Oil-free olive tapenade is the perfectly piquant spread you’re craving for your sandwiches and snacks. This version is keto, paleo, low-carb & vegan, too.
One of my favorite things about cooking in the summer is not cooking in the summer. Especially at dinner time.
The hot weather makes simple assemblages of this and that–cut fruits and berries, tossed salads, bread, cheeses (like Cashew Boursin or Chickpea Flour Feta Cheese) the perfect meal, with very little effort.
I usually add a simple, healthy spread/dip for breads crackers and vegetables to add some zing to table.
One of my all-time summer favorites is tapenade.
What is Tapenade?
Tapenade is a thick spread made from finely chopped or pureed olives, capers, and olive oil. It hails from the south of France, where it is most often served as an appetizer (on bread) or as a flavor in a wide variety of main dishes.
Additional ingredients for tapenade, beyond the basic elements, vary from region to region. Anchovies, garlic, herbs (dried or fresh), lemon juice, vinegar, and brandy are some of the most common options (I’m keen on all of them, in some measure, save for the anchovies).
How Do I Use Tapenade?
The best way to use tapenade is to nibble it on toasts while staying in a Provençal villa, and soaking up sunshine, rosé wine, and the scent of nearby lavender fields. I am open to invitations!
But seriously, a batch of tapenade is transportive, and versatile for many meal and snack options, For example, use it as a:
Spread for sandwiches, bagels and plant-based burgers
Pasta sauce (add some halved cherry tomatoes or chopped tomatoes on top)

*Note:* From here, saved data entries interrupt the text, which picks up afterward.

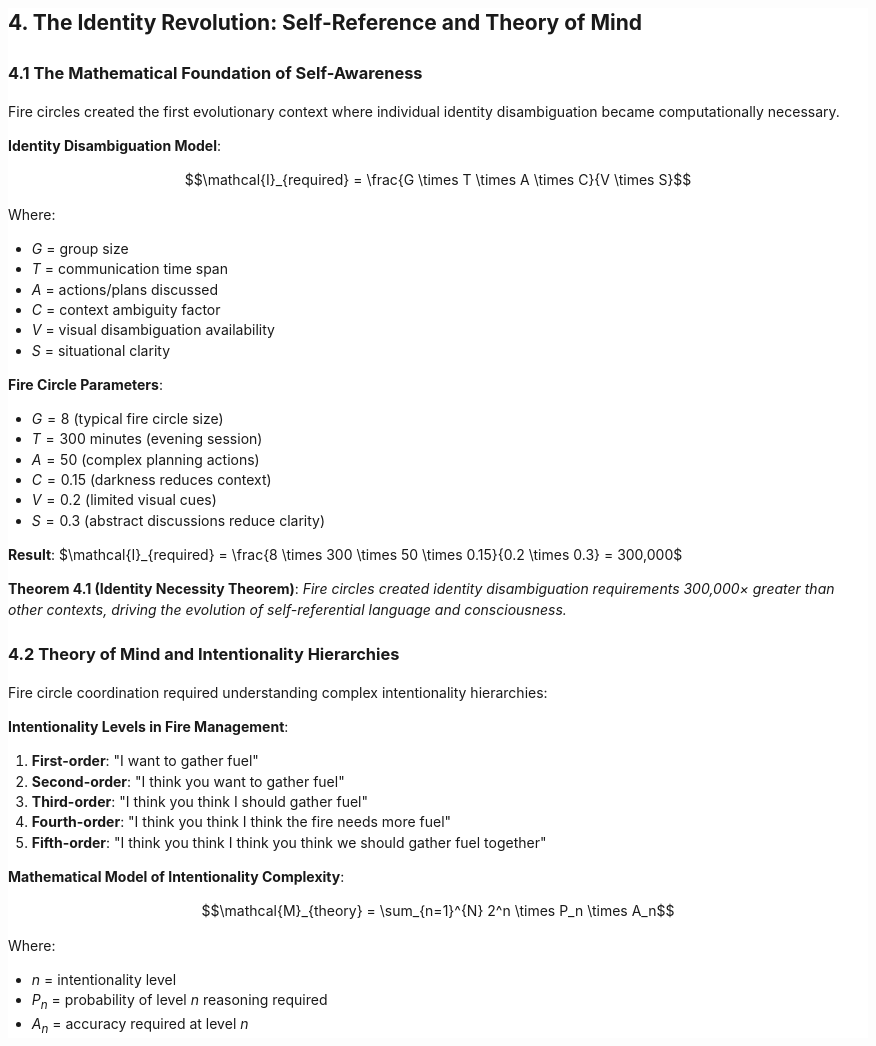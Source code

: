 ## 4. The Identity Revolution: Self-Reference and Theory of Mind

### 4.1 The Mathematical Foundation of Self-Awareness

Fire circles created the first evolutionary context where individual identity disambiguation became computationally necessary.

**Identity Disambiguation Model**:

$$\mathcal{I}_{required} = \frac{G \times T \times A \times C}{V \times S}$$

Where:
- $G$ = group size
- $T$ = communication time span
- $A$ = actions/plans discussed
- $C$ = context ambiguity factor
- $V$ = visual disambiguation availability
- $S$ = situational clarity

**Fire Circle Parameters**:
- $G = 8$ (typical fire circle size)
- $T = 300$ minutes (evening session)
- $A = 50$ (complex planning actions)
- $C = 0.15$ (darkness reduces context)
- $V = 0.2$ (limited visual cues)
- $S = 0.3$ (abstract discussions reduce clarity)

**Result**: $\mathcal{I}_{required} = \frac{8 \times 300 \times 50 \times 0.15}{0.2 \times 0.3} = 300,000$

**Theorem 4.1 (Identity Necessity Theorem)**: *Fire circles created identity disambiguation requirements 300,000× greater than other contexts, driving the evolution of self-referential language and consciousness.*

### 4.2 Theory of Mind and Intentionality Hierarchies

Fire circle coordination required understanding complex intentionality hierarchies:

**Intentionality Levels in Fire Management**:
1. **First-order**: "I want to gather fuel"
2. **Second-order**: "I think you want to gather fuel"
3. **Third-order**: "I think you think I should gather fuel"
4. **Fourth-order**: "I think you think I think the fire needs more fuel"
5. **Fifth-order**: "I think you think I think you think we should gather fuel together"

**Mathematical Model of Intentionality Complexity**:

$$\mathcal{M}_{theory} = \sum_{n=1}^{N} 2^n \times P_n \times A_n$$

Where:
- $n$ = intentionality level
- $P_n$ = probability of level $n$ reasoning required
- $A_n$ = accuracy required at level $n$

Part of a salad (drizzle or dollop on top of potatoes, greens or vegetables)
Pizza spread (spread & top with some thick cut tomatoes, then add fresh arugula before serving. Heaven.)
How to Make Oil-Free Olive Tapenade
Given that tapenade is open to variation, I decided to make an oil-free version. Why not? Olives are rich in natural oils, so scrapping additional oil still yields a rich and satisfying spread.
In addition, losing the oil does not equal a loss of flavor. To the contrary.
My version of tapenade still contains the essential ingredients–olives and capers–as well as fresh garlic, dried herbes de Provence (dried Italian herbs work perfectly, too), fresh lemon juice and lemon zest, and a kick of black pepper. The lemon juice contributes a bright note, as well as the necessary liquid for a thick, but not stiff, tapenade.
Tips for Blending the Tapenade
To make the tapenade, place all of the ingredients in a food processor and blend. It really is that easy. Still, the following tips will ensure an optimal blend:
Use the on/off pulse option. The puree occurs quickly. Using the pulse option offers greater control over the consistency of the tapenade.
Stop and scrape. Stop to scrape the bottom and sides of the bowl a few times to ensure that everything is evenly chopped.
Keep some texture. The tapenade can be more or less chopped (I prefer a very fine chop), but it should not be a homogenous paste. Stop processing while some texture remains.
Can I Make Any Substitutions?
One of the many beauties of tapenade is the flexibility of ingredients, so yes, opportunities for swapping ingredients are broad.
For example, the capers. Yes, capers are fundamental to authentic tapenade (the word tapenade is derived for the Provençal word for capers, tapenas). But, in a pinch, you can replace them with a few more olives.
Here are some additional ideas for swap-outs:
Fresh herbs in place of dried herbs: fresh basil or thyme in the summer months, rosemary or sage in the fall (yes, tapenade is wonderful in the summer, but it really is gran year-round).
Green, ripe or mixed olives in place of kalamata olives: you really can use just about any olives you like in this recipe. If you prefer a mild olive flavor, opt for canned, ripe black olives. Tapenade is also a great way to round up olive odds & ends from almost-empty jars in the refrigerator.
How Long will it Keep?
The tapenade will keep in a small container (I love small glass jars) for up to 3 weeks. Good luck making it last that long!
Great Recipes for Partnering with Your Tapenade
If you need some inspiration for easy, vegan, gluten-free, tapenade accompaniments, consider one of these tasty options:
Process, using on/off pulse, until smooth (but still with some texture), stopping to scrape down sides of the bowl. Season to taste with pepper.
Transfer to a small bowl. Cover and chill for at least 1 hour before serving (to meld flavors).
Storage: Store the tapenade in a small covered container in the refrigerator for up to 3 weeks.
Olive Options: You can use just about any pitted olives (black or green) you prefer in this recipe. For a stronger taste, stick with brine-cured options (such as kalamata). For a mild tapenade, opt for canned black olives.